Text augmentation.
Project description
augtxt – Text Augmentation
Yet another text augmentation python package.
Table of Contents
Usage
`augtxt.augmenters - Pipelines <#pipelines>`__
`sentaugm - Sentence Augmentation <#sentence-augmentations>`__
`wordtypo - Word Typos <#word-typos>`__
`senttypo - Word typos for a sentence <#word-typos-for-a-sentence>`__
`augtxt.typo - Typographical Errors <#typographical-errors-tippfehler>`__
`augtxt.punct - Interpunctation Errors <#interpunctation-errors-zeichensetzungsfehler>`__
`augtxt.order - Word Order Errors <#word-order-errors-wortstellungsfehler>`__
`augtxt.wordsubs - Word substitutions <#word-substitutions>`__
Appendix
Usage
import augtxt
import numpy as np
Pipelines
Sentence Augmentations
Check the demo notebook for an usage example.
Word typos
The function augtxt.augmenters.wordtypo applies randomly different augmentations to one word. The result is a simulated distribution of possible word augmentations, e.g. how are possible typological errors distributed for a specific original word. The procedure does not guarantee that the original word will be augmented.

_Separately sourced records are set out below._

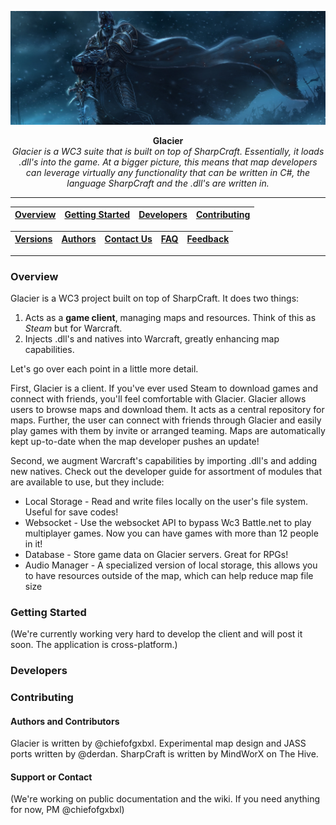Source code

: <p align="center">
    <a href="https://github.com/inikulin/parse5">
        <img src="https://raw.githubusercontent.com/ChiefOfGxBxL/Glacier/master/header.jpg" alt="Glacier" />
    </a>
</p>

<p>
<center><b>Glacier</b><br/>
<i>Glacier is a WC3 suite that is built on top of SharpCraft. Essentially, it loads .dll's into the game. At a bigger picture, this means that map developers can leverage virtually any functionality that can be written in C#, the language SharpCraft and the .dll's are written in.</i></center>
</p>

----

| <a href="#overview">Overview</a> | <a href="#get-started">Getting Started</a> | <a href="#developers">Developers</a> | <a href="#contributing">Contributing</a> | 
|---|---|---|---|

| <a href="#">Versions</a> | <a href="#">Authors</a> | <a href="#">Contact Us</a> | <a href="#">FAQ</a> | <a href="#">Feedback</a>|
|---|---|---|---|---|

----

<a id='overview'><h3>Overview</h3></a>
Glacier is a WC3 project built on top of SharpCraft. It does two things:  
	<ol>
		<li>Acts as a <b>game client</b>, managing maps and resources. Think of this as <i>Steam</i> but for Warcraft.
		<li>Injects .dll's and natives into Warcraft, greatly enhancing map capabilities.
	</ol>

Let's go over each point in a little more detail.

First, Glacier is a client. If you've ever used Steam to download games and connect with friends, you'll feel comfortable with Glacier. Glacier allows users to browse maps and download them. It acts as a central repository for maps. Further, the user can connect with friends through Glacier and easily play games with them by invite or arranged teaming. Maps are automatically kept up-to-date when the map developer pushes an update!

Second, we augment Warcraft's capabilities by importing .dll's and adding new natives. Check out the developer guide for assortment of modules that are available to use, but they include:
	<ul>
		<li>Local Storage - Read and write files locally on the user's file system. Useful for save codes!
		<li>Websocket - Use the websocket API to bypass Wc3 Battle.net to play multiplayer games. Now you can have games with more than 12 people in it!
		<li>Database - Store game data on Glacier servers. Great for RPGs!
		<li>Audio Manager - A specialized version of local storage, this allows you to have resources outside of the map, which can help reduce map file size
	</ul>

<a id='get-started'><h3>Getting Started</h3></a>
(We're currently working very hard to develop the client and will post it soon. The application is cross-platform.)

<a id='developers'><h3>Developers</h3></a>

<a id='contributing'><h3>Contributing</h3></a>

<h4>Authors and Contributors</h4>
Glacier is written by @chiefofgxbxl.  
Experimental map design and JASS ports written by @derdan.  
SharpCraft is written by MindWorX on The Hive.

<h4>Support or Contact</h4>
(We're working on public documentation and the wiki. If you need anything for now, PM @chiefofgxbxl)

Check the demo notebook for an usage example.
Word typos for a sentence
The function augtxt.augmenters.senttypo applies randomly different augmentations to a) at least one word in a sentence, or b) not more than a certain percentage of words in a sentence. The procedure guarantees that the sentence is augmented.
The functions also allows to exclude specific strings from augmentation (e.g. exclude=("[MASK]", "[UNK]")). However, these strings cannot include the special characters .,;:!? (incl. whitespace).
Check the demo notebook for an usage example.
Typographical Errors (Tippfehler)
The augtxt.typo module is about augmenting characters to mimic human errors while using a keyboard device.
Swap two consecutive characters (Vertauscher)
A user mix two consecutive characters up.
Swap 1st and 2nd characters: augtxt.typo.swap_consecutive("Kinder", loc=0) (Result: iKnder)
Swap 1st and 2nd characters, and enforce letter cases: augtxt.typo.swap_consecutive("Kinder", loc=0, keep_case=True) (Result: Iknder)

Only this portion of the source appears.